Speaking of podcasts, Professor Helberg runs a podcast called re:verb. The podcast was formed alongside other Ph.D. students at Carnegie Mellon University. As one of the co-executive producers, he said that they aimed to create a podcast that is educational yet engaging with intriguing content focused around the significance of rhetoric. “We need to make the public aware that what we do here in the humanities is really relevant and can really help expand people’s critical capacities too, especially like sussing out misinformation and disinformation, being able to rhetorically reckon with the narratives that we are experiencing a deluge of on a daily basis.”
The re:verb podcast gained recognition in other classrooms, as he mentioned that it was web-trafficked by over twenty syllabi, meaning that instructors in the United States were assigning the podcast as a classroom resource. Helberg adds that this is an example of how students learn and study in more digital manners, “it gives students another way to engage with intellectual information that’s not just reading.” When asked what his favorite topic or episode is, Helberg said Episode 71: “re:pronouns.” He said he and his team “were, in addition to being kind of confounded at the backlash that this is getting from various kind of like culture warriors out on the Internet, we also wanted to do kind of a deep dive into the linguistic history of singular ‘they.’”
Outside of the classroom, Helberg’s ventures place him outdoors.
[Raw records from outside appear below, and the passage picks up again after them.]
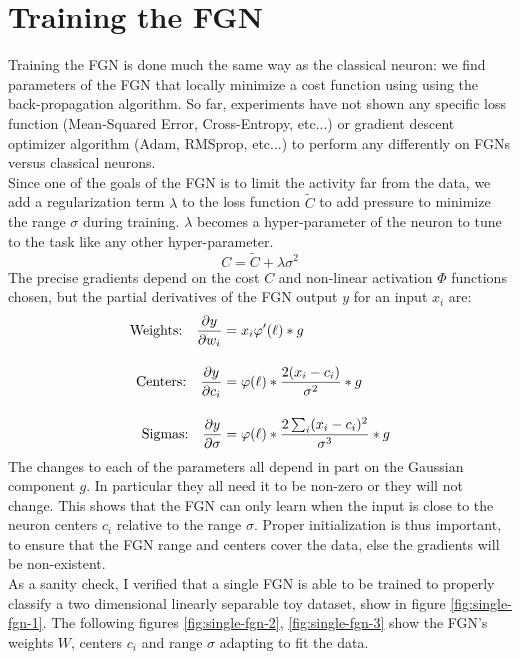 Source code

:\documentclass[12pt,oneside]{CUNY_PhD}
\begin{document}
\section{Training the FGN}
Training the FGN is done much the same way as the classical neuron: we find parameters of the FGN that locally minimize a cost function using using the back-propagation algorithm. So far, experiments have not shown any specific loss function (Mean-Squared Error, Cross-Entropy, etc...) or gradient descent optimizer algorithm (Adam, RMSprop, etc...) to perform any differently on FGNs versus classical neurons. \\
Since one of the goals of the FGN is to limit the activity far from the data, we add a regularization term $\lambda$ to the loss function $\tilde{C}$ to add pressure to minimize the range $\sigma$ during training. $\lambda$ becomes a hyper-parameter of the neuron to tune to the task like any other hyper-parameter.\\
\[C = \tilde{C} + \lambda\sigma^2\]
The precise gradients depend on the cost $C$ and non-linear activation $\Phi$ functions chosen, but the partial derivatives of the FGN output $y$ for an input $x_i$  are:
\begin{align*}
    \text{Weights:\quad} \frac{\partial y}{\partial w_i} &=  x_i \varphi'(\ell) * g  \\[1em]
    \text{Centers:\quad} \frac{\partial y}{\partial c_i} &= \varphi(\ell) * \frac{2(x_i-c_i)}{\sigma^2} * g \\[1em]
    \text{Sigmas:\quad} \frac{\partial y}{\partial \sigma} &= \varphi(\ell) * \frac{2\sum_{i}(x_i-c_i)^2}{\sigma^3}* g
\end{align*}
The changes to each of the parameters all depend in part on the Gaussian component $g$. In particular they all need it to be non-zero or they will not change. This shows that the FGN can only learn when the input is close to the neuron centers $c_i$ relative to the range $\sigma$. Proper initialization is thus important, to ensure that the FGN range and centers cover the data, else the gradients will be non-existent. \\
\indent As a sanity check, I verified that a single FGN is able to be trained to properly classify a two dimensional linearly separable toy dataset, show in figure \ref{fig:single-fgn-1}. The following figures \ref{fig:single-fgn-2}, \ref{fig:single-fgn-3} show the FGN's weights $W$, centers $c_i$ and range $\sigma$ adapting to fit the data.
\end{document}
Along with his recent interests in kayaking in New England and traveling the waterways of Connecticut, something that makes Helberg stand out is that his “favorite thing to do is to go to my students’ sports games” to further connect with his students beyond the classroom norm. “It’s just kind of nice to see students in a different venue that’s outside of the classroom. It reminds us that we know that we are whole people that have lives outside of the classroom. We can sometimes forget that about our students, too, so that’s kind of a nice reminder. It’s also just really cool to see Trinity students win at sports a lot of the time, too.”